» **Provided data**:

+ + + +

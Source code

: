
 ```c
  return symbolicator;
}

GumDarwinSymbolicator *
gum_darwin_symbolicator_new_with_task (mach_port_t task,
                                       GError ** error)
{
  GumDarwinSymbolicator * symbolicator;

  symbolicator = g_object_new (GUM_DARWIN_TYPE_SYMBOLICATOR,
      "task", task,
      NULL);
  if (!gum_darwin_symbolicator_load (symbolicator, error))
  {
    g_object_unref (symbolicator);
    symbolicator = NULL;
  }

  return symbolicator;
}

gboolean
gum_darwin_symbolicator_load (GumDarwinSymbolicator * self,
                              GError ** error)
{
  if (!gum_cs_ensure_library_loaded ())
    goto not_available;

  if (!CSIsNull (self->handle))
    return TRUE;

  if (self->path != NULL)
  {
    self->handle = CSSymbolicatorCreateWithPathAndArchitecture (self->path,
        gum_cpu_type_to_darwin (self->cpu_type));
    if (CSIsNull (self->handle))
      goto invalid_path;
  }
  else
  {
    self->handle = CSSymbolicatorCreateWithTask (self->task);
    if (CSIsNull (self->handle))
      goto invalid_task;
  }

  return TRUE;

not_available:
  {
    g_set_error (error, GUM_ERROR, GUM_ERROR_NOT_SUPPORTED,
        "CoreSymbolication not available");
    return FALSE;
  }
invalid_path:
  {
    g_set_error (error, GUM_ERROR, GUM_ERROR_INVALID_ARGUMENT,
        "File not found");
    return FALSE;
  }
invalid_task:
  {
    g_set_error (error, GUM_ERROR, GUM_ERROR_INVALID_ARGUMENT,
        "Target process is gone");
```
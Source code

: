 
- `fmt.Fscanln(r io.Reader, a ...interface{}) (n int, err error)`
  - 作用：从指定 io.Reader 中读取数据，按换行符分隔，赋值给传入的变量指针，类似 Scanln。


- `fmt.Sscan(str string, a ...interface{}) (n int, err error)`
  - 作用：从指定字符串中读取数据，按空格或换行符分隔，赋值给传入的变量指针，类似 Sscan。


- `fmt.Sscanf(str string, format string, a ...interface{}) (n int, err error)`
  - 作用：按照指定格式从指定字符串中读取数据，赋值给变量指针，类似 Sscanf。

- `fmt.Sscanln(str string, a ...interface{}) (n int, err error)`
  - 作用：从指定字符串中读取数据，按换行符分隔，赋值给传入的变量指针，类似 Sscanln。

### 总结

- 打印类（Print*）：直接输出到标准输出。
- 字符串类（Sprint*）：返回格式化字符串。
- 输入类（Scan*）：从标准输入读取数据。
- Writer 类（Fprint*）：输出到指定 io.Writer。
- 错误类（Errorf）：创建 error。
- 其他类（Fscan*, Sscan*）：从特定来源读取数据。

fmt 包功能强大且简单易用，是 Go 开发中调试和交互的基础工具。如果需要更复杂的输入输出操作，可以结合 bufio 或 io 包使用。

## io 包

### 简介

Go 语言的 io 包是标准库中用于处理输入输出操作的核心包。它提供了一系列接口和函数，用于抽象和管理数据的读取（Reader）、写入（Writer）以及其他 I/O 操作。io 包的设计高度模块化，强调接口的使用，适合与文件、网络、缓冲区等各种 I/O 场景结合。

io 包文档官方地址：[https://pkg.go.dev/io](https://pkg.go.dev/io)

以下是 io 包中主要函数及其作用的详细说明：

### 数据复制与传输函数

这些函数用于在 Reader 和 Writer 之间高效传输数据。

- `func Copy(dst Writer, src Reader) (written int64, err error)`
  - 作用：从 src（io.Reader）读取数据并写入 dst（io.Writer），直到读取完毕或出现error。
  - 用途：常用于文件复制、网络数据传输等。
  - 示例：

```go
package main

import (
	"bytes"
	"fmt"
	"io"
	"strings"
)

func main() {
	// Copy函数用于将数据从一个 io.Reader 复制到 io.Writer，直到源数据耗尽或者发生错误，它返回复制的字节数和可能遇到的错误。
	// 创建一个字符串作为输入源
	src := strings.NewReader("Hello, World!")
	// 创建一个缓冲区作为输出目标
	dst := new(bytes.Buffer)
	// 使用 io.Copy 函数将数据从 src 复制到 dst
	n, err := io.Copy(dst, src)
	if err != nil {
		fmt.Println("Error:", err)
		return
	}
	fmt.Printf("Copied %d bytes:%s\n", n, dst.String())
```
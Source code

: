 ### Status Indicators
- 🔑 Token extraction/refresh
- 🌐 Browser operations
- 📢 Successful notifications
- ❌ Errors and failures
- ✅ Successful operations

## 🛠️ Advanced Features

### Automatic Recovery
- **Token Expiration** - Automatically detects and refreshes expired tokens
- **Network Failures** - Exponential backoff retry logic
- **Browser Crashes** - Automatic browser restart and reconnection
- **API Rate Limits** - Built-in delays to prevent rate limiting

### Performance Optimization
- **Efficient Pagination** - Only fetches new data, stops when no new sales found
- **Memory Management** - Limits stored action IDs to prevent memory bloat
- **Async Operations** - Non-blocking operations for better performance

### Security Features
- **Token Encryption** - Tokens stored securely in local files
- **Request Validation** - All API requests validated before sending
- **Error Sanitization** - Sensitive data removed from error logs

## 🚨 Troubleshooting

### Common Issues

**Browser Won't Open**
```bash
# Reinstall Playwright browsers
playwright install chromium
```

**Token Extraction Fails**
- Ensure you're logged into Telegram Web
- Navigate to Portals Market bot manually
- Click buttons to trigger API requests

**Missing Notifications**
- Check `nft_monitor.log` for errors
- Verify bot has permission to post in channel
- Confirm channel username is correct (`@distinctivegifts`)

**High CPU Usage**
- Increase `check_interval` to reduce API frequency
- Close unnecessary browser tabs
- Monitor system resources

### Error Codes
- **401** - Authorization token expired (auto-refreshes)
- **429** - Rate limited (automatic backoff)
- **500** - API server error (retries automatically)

+ + + +

» **Task directions**:
Return the material in its entirety, word for word.

» **Solution**:
Source code

:
 ```c
  return symbolicator;
}

GumDarwinSymbolicator *
gum_darwin_symbolicator_new_with_task (mach_port_t task,
                                       GError ** error)
{
  GumDarwinSymbolicator * symbolicator;

  symbolicator = g_object_new (GUM_DARWIN_TYPE_SYMBOLICATOR,
      "task", task,
      NULL);
  if (!gum_darwin_symbolicator_load (symbolicator, error))
  {
    g_object_unref (symbolicator);
    symbolicator = NULL;
  }

  return symbolicator;
}

gboolean
gum_darwin_symbolicator_load (GumDarwinSymbolicator * self,
                              GError ** error)
{
  if (!gum_cs_ensure_library_loaded ())
    goto not_available;

  if (!CSIsNull (self->handle))
    return TRUE;

  if (self->path != NULL)
  {
    self->handle = CSSymbolicatorCreateWithPathAndArchitecture (self->path,
        gum_cpu_type_to_darwin (self->cpu_type));
    if (CSIsNull (self->handle))
      goto invalid_path;
  }
  else
  {
    self->handle = CSSymbolicatorCreateWithTask (self->task);
    if (CSIsNull (self->handle))
      goto invalid_task;
  }

  return TRUE;

not_available:
  {
    g_set_error (error, GUM_ERROR, GUM_ERROR_NOT_SUPPORTED,
        "CoreSymbolication not available");
    return FALSE;
  }
invalid_path:
  {
    g_set_error (error, GUM_ERROR, GUM_ERROR_INVALID_ARGUMENT,
        "File not found");
    return FALSE;
  }
invalid_task:
  {
    g_set_error (error, GUM_ERROR, GUM_ERROR_INVALID_ARGUMENT,
        "Target process is gone");
```
Source code

: 
- `fmt.Fscanln(r io.Reader, a ...interface{}) (n int, err error)`
  - 作用：从指定 io.Reader 中读取数据，按换行符分隔，赋值给传入的变量指针，类似 Scanln。


- `fmt.Sscan(str string, a ...interface{}) (n int, err error)`
  - 作用：从指定字符串中读取数据，按空格或换行符分隔，赋值给传入的变量指针，类似 Sscan。


- `fmt.Sscanf(str string, format string, a ...interface{}) (n int, err error)`
  - 作用：按照指定格式从指定字符串中读取数据，赋值给变量指针，类似 Sscanf。

- `fmt.Sscanln(str string, a ...interface{}) (n int, err error)`
  - 作用：从指定字符串中读取数据，按换行符分隔，赋值给传入的变量指针，类似 Sscanln。

### 总结

- 打印类（Print*）：直接输出到标准输出。
- 字符串类（Sprint*）：返回格式化字符串。
- 输入类（Scan*）：从标准输入读取数据。
- Writer 类（Fprint*）：输出到指定 io.Writer。
- 错误类（Errorf）：创建 error。
- 其他类（Fscan*, Sscan*）：从特定来源读取数据。

fmt 包功能强大且简单易用，是 Go 开发中调试和交互的基础工具。如果需要更复杂的输入输出操作，可以结合 bufio 或 io 包使用。

## io 包

### 简介

Go 语言的 io 包是标准库中用于处理输入输出操作的核心包。它提供了一系列接口和函数，用于抽象和管理数据的读取（Reader）、写入（Writer）以及其他 I/O 操作。io 包的设计高度模块化，强调接口的使用，适合与文件、网络、缓冲区等各种 I/O 场景结合。

io 包文档官方地址：[https://pkg.go.dev/io](https://pkg.go.dev/io)

以下是 io 包中主要函数及其作用的详细说明：

### 数据复制与传输函数

这些函数用于在 Reader 和 Writer 之间高效传输数据。

- `func Copy(dst Writer, src Reader) (written int64, err error)`
  - 作用：从 src（io.Reader）读取数据并写入 dst（io.Writer），直到读取完毕或出现error。
  - 用途：常用于文件复制、网络数据传输等。
  - 示例：

```go
package main

import (
	"bytes"
	"fmt"
	"io"
	"strings"
)

func main() {
	// Copy函数用于将数据从一个 io.Reader 复制到 io.Writer，直到源数据耗尽或者发生错误，它返回复制的字节数和可能遇到的错误。
	// 创建一个字符串作为输入源
	src := strings.NewReader("Hello, World!")
	// 创建一个缓冲区作为输出目标
	dst := new(bytes.Buffer)
	// 使用 io.Copy 函数将数据从 src 复制到 dst
	n, err := io.Copy(dst, src)
	if err != nil {
		fmt.Println("Error:", err)
		return
	}
	fmt.Printf("Copied %d bytes:%s\n", n, dst.String())
```
Source code

: ### Status Indicators
- 🔑 Token extraction/refresh
- 🌐 Browser operations
- 📢 Successful notifications
- ❌ Errors and failures
- ✅ Successful operations

## 🛠️ Advanced Features

### Automatic Recovery
- **Token Expiration** - Automatically detects and refreshes expired tokens
- **Network Failures** - Exponential backoff retry logic
- **Browser Crashes** - Automatic browser restart and reconnection
- **API Rate Limits** - Built-in delays to prevent rate limiting

### Performance Optimization
- **Efficient Pagination** - Only fetches new data, stops when no new sales found
- **Memory Management** - Limits stored action IDs to prevent memory bloat
- **Async Operations** - Non-blocking operations for better performance

### Security Features
- **Token Encryption** - Tokens stored securely in local files
- **Request Validation** - All API requests validated before sending
- **Error Sanitization** - Sensitive data removed from error logs

## 🚨 Troubleshooting

### Common Issues

**Browser Won't Open**
```bash
# Reinstall Playwright browsers
playwright install chromium
```

**Token Extraction Fails**
- Ensure you're logged into Telegram Web
- Navigate to Portals Market bot manually
- Click buttons to trigger API requests

**Missing Notifications**
- Check `nft_monitor.log` for errors
- Verify bot has permission to post in channel
- Confirm channel username is correct (`@distinctivegifts`)

**High CPU Usage**
- Increase `check_interval` to reduce API frequency
- Close unnecessary browser tabs
- Monitor system resources

### Error Codes
- **401** - Authorization token expired (auto-refreshes)
- **429** - Rate limited (automatic backoff)
- **500** - API server error (retries automatically)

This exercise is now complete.